(Stored data)

--- START ---

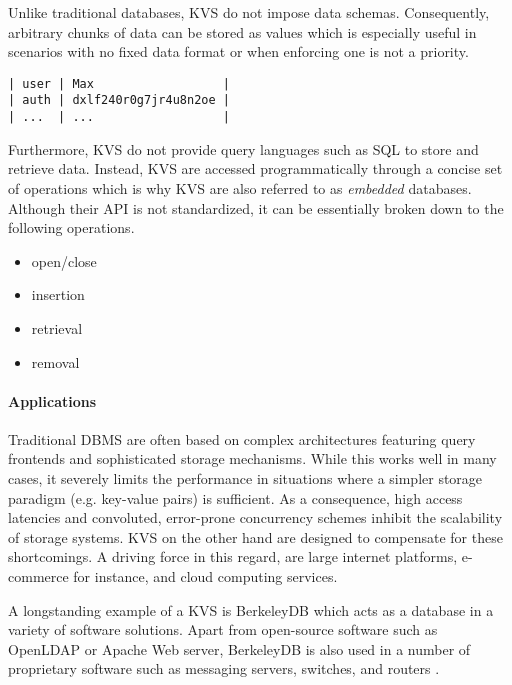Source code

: Unlike traditional databases, KVS do not impose data schemas. Consequently,
arbitrary chunks of data can be stored as values which is especially useful
in scenarios with no fixed data format or when enforcing one is not a priority.

\begin{lstlisting}
| user | Max                  |
| auth | dxlf240r0g7jr4u8n2oe |
| ...  | ...                  |
\end{lstlisting}

Furthermore, KVS do not provide query languages such as SQL to
store and retrieve data. Instead, KVS are accessed programmatically through a
concise set of operations which is why KVS are also referred to as
\emph{embedded} databases. Although their API is not standardized, it can be
essentially broken down to the following operations.

\begin{itemize}
    \item open/close
    \item insertion
    \item retrieval
    \item removal
\end{itemize}

\paragraph{Applications}

Traditional DBMS are often based on complex architectures featuring query
frontends and sophisticated storage mechanisms. While this works well in many
cases, it severely limits the performance in situations where a simpler storage
paradigm (e.g. key-value pairs) is sufficient. As a consequence, high access
latencies and convoluted, error-prone concurrency schemes inhibit the
scalability of storage systems. KVS on the other hand are designed to compensate
for these shortcomings. A driving force in this regard, are large internet
platforms, e-commerce for instance, and cloud computing services.

A longstanding example of a KVS is BerkeleyDB which acts as a database in a
variety of software solutions. Apart from open-source software such as OpenLDAP
or Apache Web server, BerkeleyDB is also used in a number of proprietary
software such as messaging servers, switches, and routers
\cite{kaestner2007aspect, olson1999berkeley}.

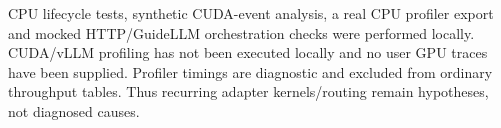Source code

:CPU lifecycle tests, synthetic CUDA-event analysis, a real CPU profiler export
and mocked HTTP/GuideLLM orchestration checks were performed locally. CUDA/vLLM
profiling has not been executed locally and no user GPU traces have been supplied.
Profiler timings are diagnostic and excluded from ordinary throughput tables.
Thus recurring adapter kernels/routing remain hypotheses, not diagnosed causes.
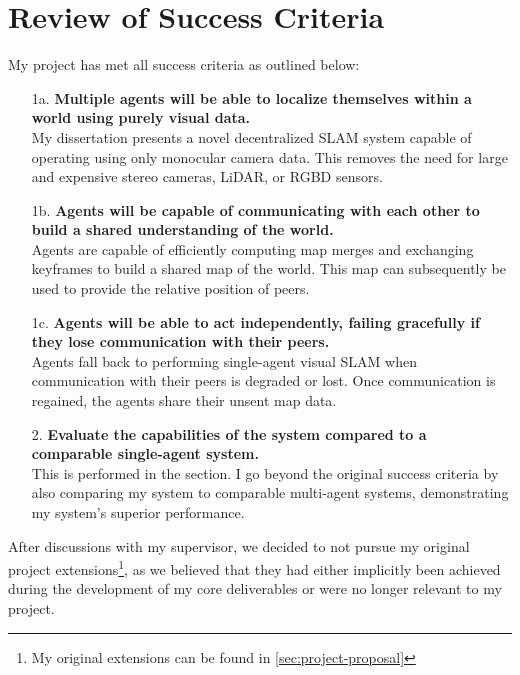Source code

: 

\label{sec:4}

\section{Review of Success Criteria}
\label{sec:review-of-success-criteria}
My project has met all success criteria as outlined below:\noparskip
\smallbreak
{
    \begin{enumerate}[font=\bfseries]
        \item[1a.]\textbf{Multiple agents will be able to localize themselves within a world using purely visual data.} \\
        My dissertation presents a novel decentralized SLAM system capable of operating using only monocular camera data. This removes the need for large and expensive stereo cameras, LiDAR, or RGBD sensors.

        \item[1b.]\textbf{Agents will be capable of communicating with each other to build a shared understanding of the world.} \\
        Agents are capable of efficiently computing map merges and exchanging keyframes to build a shared map of the world. This map can subsequently be used to provide the relative position of peers.

        \item[1c.]\textbf{Agents will be able to act independently, failing gracefully if they lose communication with their peers.} \\
        Agents fall back to performing single-agent visual SLAM when communication with their peers is degraded or lost. Once communication is regained, the agents share their unsent map data.

        \item[2.]\textbf{Evaluate the capabilities of the system compared to a comparable single-agent system.} \\
        This is performed in the  section. I go beyond the original success criteria by also comparing my system to comparable multi-agent systems, demonstrating my system's superior performance.

    \end{enumerate}
}
After discussions with my supervisor, we decided to not pursue my original project extensions\footnote[1]{My original extensions can be found in \autoref{sec:project-proposal}}, as we believed that they had either implicitly been achieved during the development of my core deliverables or were no longer relevant to my project.

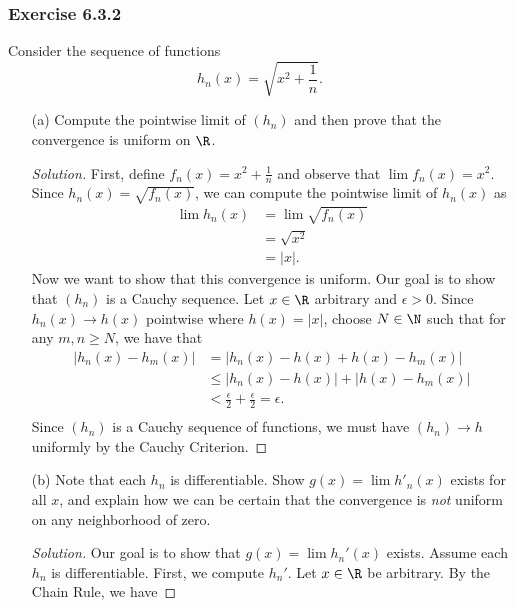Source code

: \subsubsection{Exercise 6.3.2} Consider the sequence of functions 
\[  h_n(x) = \sqrt{ x^2 + \frac{ 1 }{ n }  }. \]
\begin{enumerate}
    \item[(a)] Compute the pointwise limit of \( (h_n)  \) and then prove that the convergence is uniform on \( \R  \). 
        \begin{proof}[Solution]
        First, define \( f_n(x) = x^2 + \frac{ 1 }{ n }  \) and observe that \( \lim f_n(x) = x^2 \). Since \( h_n(x) = \sqrt{ f_n(x)  }  \), we can compute the pointwise limit of \( h_n(x)  \) as 
        \begin{align*}
            \lim h_n(x) &= \lim \sqrt{ f_n(x)  }   \\
                        &= \sqrt{ x^2  } \\
                        &= | x  |.
        \end{align*}
        Now we want to show that this convergence is uniform. Our goal is to show that \( (h_n)  \) is a Cauchy sequence. Let \( x \in \R  \) arbitrary and \( \epsilon > 0  \). Since \( h_n(x) \to h(x)  \) pointwise where \( h(x) = | x  |    \), choose \( N \in \N  \) such that for any \( m,n \geq N  \), we have that 
        \begin{align*}
            | h_n(x) - h_m(x) | &= | h_n(x) - h(x) + h(x) - h_m(x) |  \\
                                &\leq | h_n(x) - h(x)  | + | h(x) - h_m(x) | \\
                                &< \frac{ \epsilon  }{ 2 } + \frac{ \epsilon  }{ 2 } = \epsilon. \\
        \end{align*}
        Since \( (h_n)  \) is a Cauchy sequence of functions, we must have \( (h_n) \to h  \) uniformly by the Cauchy Criterion.
        \end{proof}
    \item[(b)] Note that each \( h_n  \) is differentiable. Show \( g(x) = \lim h'_n(x)  \) exists for all \( x  \), and explain how we can be certain that the convergence is \textit{not} uniform on any neighborhood of zero.
        \begin{proof}[Solution]
        Our goal is to show that \( g(x) = \lim h_n'(x)  \) exists. Assume each \( h_n  \) is differentiable. First, we compute \( h_n'  \). Let \( x \in \R  \) be arbitrary. By the Chain Rule, we have

\end{proof}
\end{enumerate}
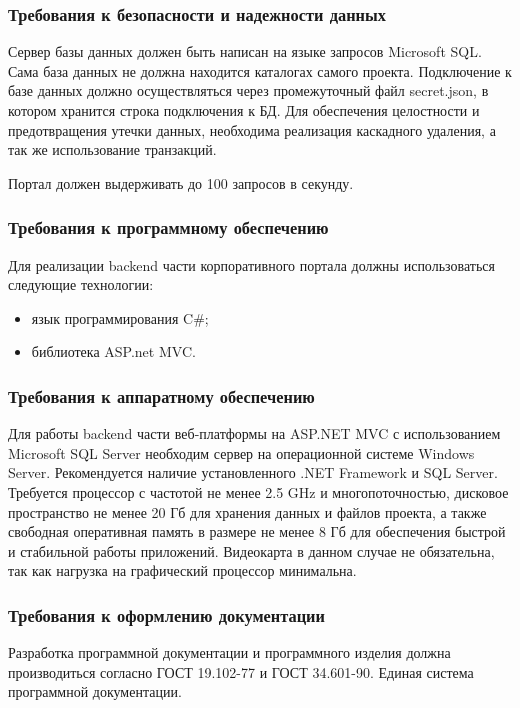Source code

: \subsubsection{Требования к безопасности и надежности данных}
Сервер базы данных должен быть написан на языке запросов Microsoft SQL. Сама база данных не должна находится каталогах самого проекта. Подключение к базе данных должно осуществляться через промежуточный файл secret.json, в котором хранится строка подключения к БД. Для обеспечения целостности и предотвращения утечки данных, необходима реализация каскадного удаления, а так же использование транзакций. 

Портал должен выдерживать до 100 запросов в секунду.

\subsubsection{Требования к программному обеспечению}

Для реализации backend части корпоративного портала должны использоваться
следующие технологии:
\begin{itemize}
	\item язык программирования C\#;
	\item библиотека ASP.net MVC.
\end{itemize}

\subsubsection{Требования к аппаратному обеспечению}

Для работы backend части веб-платформы на ASP.NET MVC с использованием Microsoft SQL Server необходим сервер на операционной системе Windows Server. Рекомендуется наличие установленного .NET Framework и SQL Server. Требуется процессор с частотой не менее 2.5 GHz и многопоточностью, дисковое пространство не менее 20 Гб для хранения данных и файлов проекта, а также свободная оперативная память в размере не менее 8 Гб для обеспечения быстрой и стабильной работы приложений. Видеокарта в данном случае не обязательна, так как нагрузка на графический процессор минимальна.

\subsubsection{Требования к оформлению документации}

Разработка программной документации и программного изделия должна производиться согласно ГОСТ 19.102-77 и ГОСТ 34.601-90. Единая система программной документации.
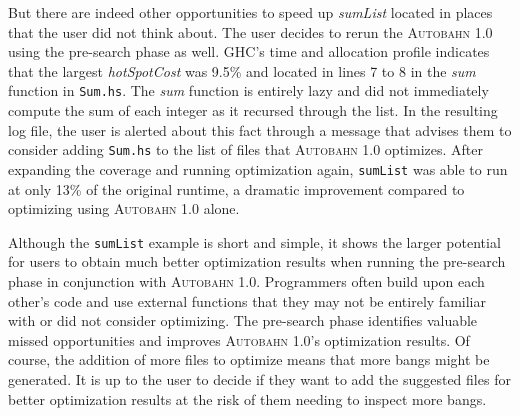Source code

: \documentclass[format=sigplan, review=true]{acmart}
\newcommand{\hotspots}[0]{hot spots}
\newcommand{\hotspotcost}[0]{\textit{hotSpotCost}}
\newcommand{\Ao}[0]{\textsc{Autobahn 1.0}}
\newcommand{\preopt}[0]{pre-search}
\begin{document}
But there are indeed other opportunities to speed up \textit{sumList} located in places that the user did not think about. The user decides to rerun the \Ao{} using the \preopt{} phase as well. GHC's time and allocation profile indicates that the largest \hotspotcost{} was 9.5\% and located in lines 7 to 8 in the \textit{sum} function in \texttt{Sum.hs}. The \textit{sum} function is entirely lazy and did not immediately compute the sum of each integer as it recursed through the list. In the resulting log file, the user is alerted about this fact through a message that advises them to consider adding \texttt{Sum.hs} to the list of files that \Ao{} optimizes. After expanding the coverage and running optimization again, \texttt{sumList} was able to run at only 13\% of the original runtime, a dramatic improvement compared to optimizing using \Ao{} alone.

Although the \texttt{sumList} example is short and simple, it shows the larger potential for users to obtain much better optimization results when running the \preopt{} phase in conjunction with \Ao{}. Programmers often build upon each other's code and use external functions that they may not be entirely familiar with or did not consider optimizing. The \preopt{} phase identifies valuable missed opportunities and improves \Ao{}'s optimization results. Of course, the addition of more files to optimize means that more bangs might be generated. It is up to the user to decide if they want to add the suggested files for better optimization results at the risk of them needing to inspect more bangs.
\newline

\end{document}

--- END ---

• [What to work on] What are the lines of the data above that include the string "query"? Copy them.

• [Exercise response]
Furthermore, KVS do not provide query languages such as SQL to
Traditional DBMS are often based on complex architectures featuring query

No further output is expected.